The CIA predicts that newly developed nations, like those in Asia and Latin America, will be the hardest hit. While the US, Britain, and Australia have had enough time to head off the worst disruptions, as well as a fairly stable social fabric, many other nations who only recently adopted computer technology do not now have the money to invest in diagnosing all their systems, nor the political climate to insure public safety.
But many Americans, who have always had something of a penchant for bomb shelters and militia compounds, are busy preparing for the temporary paralysis of the technological infrastructure. They send me email telling me I better leave New York “before it’s too late.”
In his new book, “Strategic Relocation: North American Guide to Safe Places,” security consultant Joel Skousen outlines instructions for storing food, creating alternative power, as well as building secret hiding places and storage facilities to thwart hostile intruders and hungry neighbors.
Unlike Skousen, who believes neighborhood support groups and food cooperatives would crumble under the pressures of a real crisis, a number of more community-minded survivalists are already developing “safe haven” real estate.

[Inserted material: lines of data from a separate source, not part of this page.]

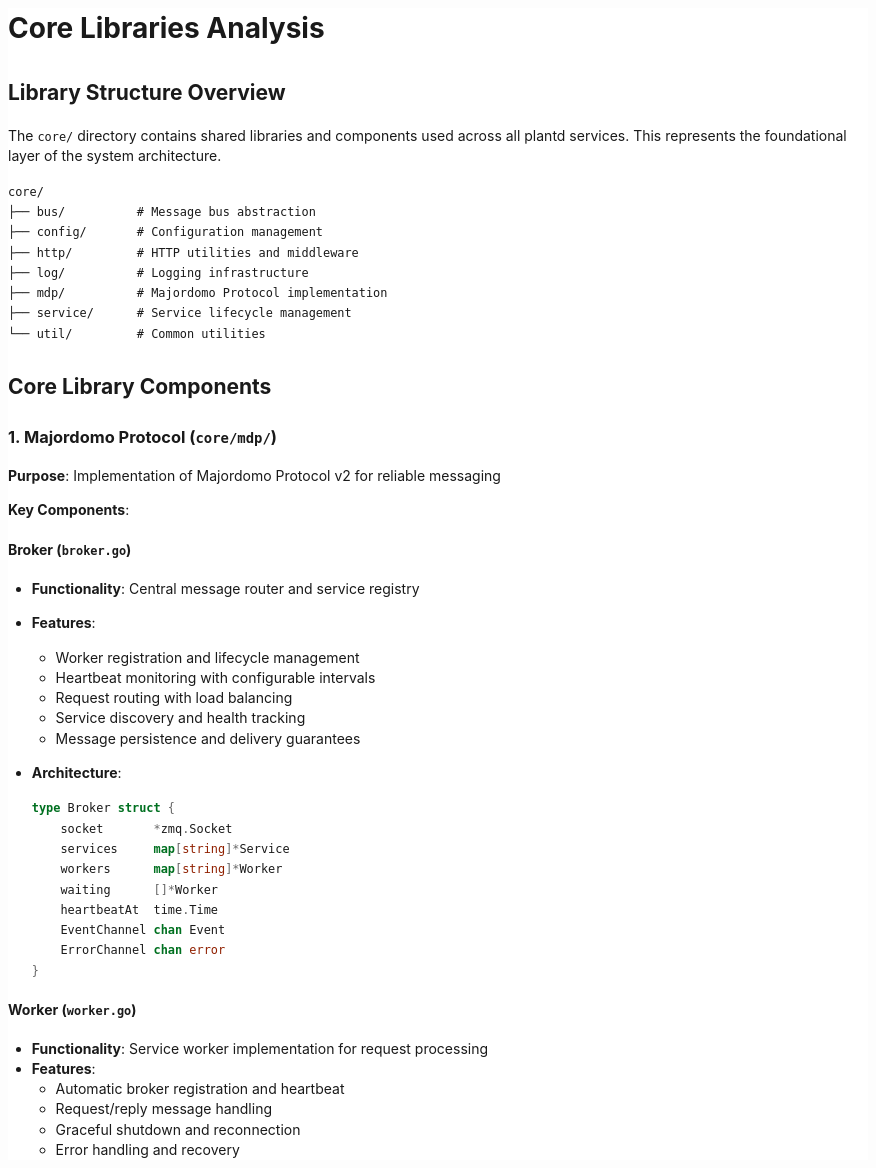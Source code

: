 # Core Libraries Analysis

## Library Structure Overview

The `core/` directory contains shared libraries and components used across all plantd services. This represents the foundational layer of the system architecture.

```
core/
├── bus/          # Message bus abstraction
├── config/       # Configuration management
├── http/         # HTTP utilities and middleware
├── log/          # Logging infrastructure
├── mdp/          # Majordomo Protocol implementation
├── service/      # Service lifecycle management
└── util/         # Common utilities
```

## Core Library Components

### 1. Majordomo Protocol (`core/mdp/`)

**Purpose**: Implementation of Majordomo Protocol v2 for reliable messaging

**Key Components**:

#### Broker (`broker.go`)
- **Functionality**: Central message router and service registry
- **Features**:
  - Worker registration and lifecycle management
  - Heartbeat monitoring with configurable intervals
  - Request routing with load balancing
  - Service discovery and health tracking
  - Message persistence and delivery guarantees

- **Architecture**:
  ```go
  type Broker struct {
      socket       *zmq.Socket
      services     map[string]*Service
      workers      map[string]*Worker
      waiting      []*Worker
      heartbeatAt  time.Time
      EventChannel chan Event
      ErrorChannel chan error
  }
  ```

#### Worker (`worker.go`)
- **Functionality**: Service worker implementation for request processing
- **Features**:
  - Automatic broker registration and heartbeat
  - Request/reply message handling
  - Graceful shutdown and reconnection
  - Error handling and recovery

In South Dakota, Colorado, and Virginia, several firms are offering leases on plots of land within larger year-2000 collectives, all with access to private generators, fresh water, and farmland. We can only imagine the measures that will be taken to defend such installations when the clock strikes.
In truth, the Y2K crisis – if there is one – will probably be fueled more by this sort of panic than lapses in technology. Even if the banking system were to shut down for a week, most everyone could survive on what they have. An extra trip or two to the cash machine before New Year’s Eve is all it would take. But the fear of such a disruption could easily lead to a rush on the banks and a collapse of the savings and loan system. Likewise, the hoarding of water, gasoline, and other fixed resources would lead to far worse calamity than a day or two of power outages in scattered districts.
The real opportunity here is to resist the temptation to withdraw – not just from banks but from society itself. Although technology has fostered a networked culture and a vast set of interdependencies, a disruption to the system need not send us running to the hills. We could much more easily educate the public about the potential risks to business-as-usual, and help one another prepare for a few days of inconvenience.
Ironically, those preparing for – and, I’d argue, fostering – an apocalypse scenario, are the very people who understand enough about technology to foresee the coming crisis and help us prepare for it. Unfortunately, they don’t understand enough about people to engineer a cooperative, instead of a mercenary style of social management. Maybe the current climate of hi-tech selfish Capitalism that replaced the fledgling Internet community has something to do with this.
In a sense, the CIA has the right idea. This isn’t about computer programming at all, but about the real values infusing what we like to think of as our civil society. With any luck, we’ll come to understand that there’s more to survival than meets the “I”.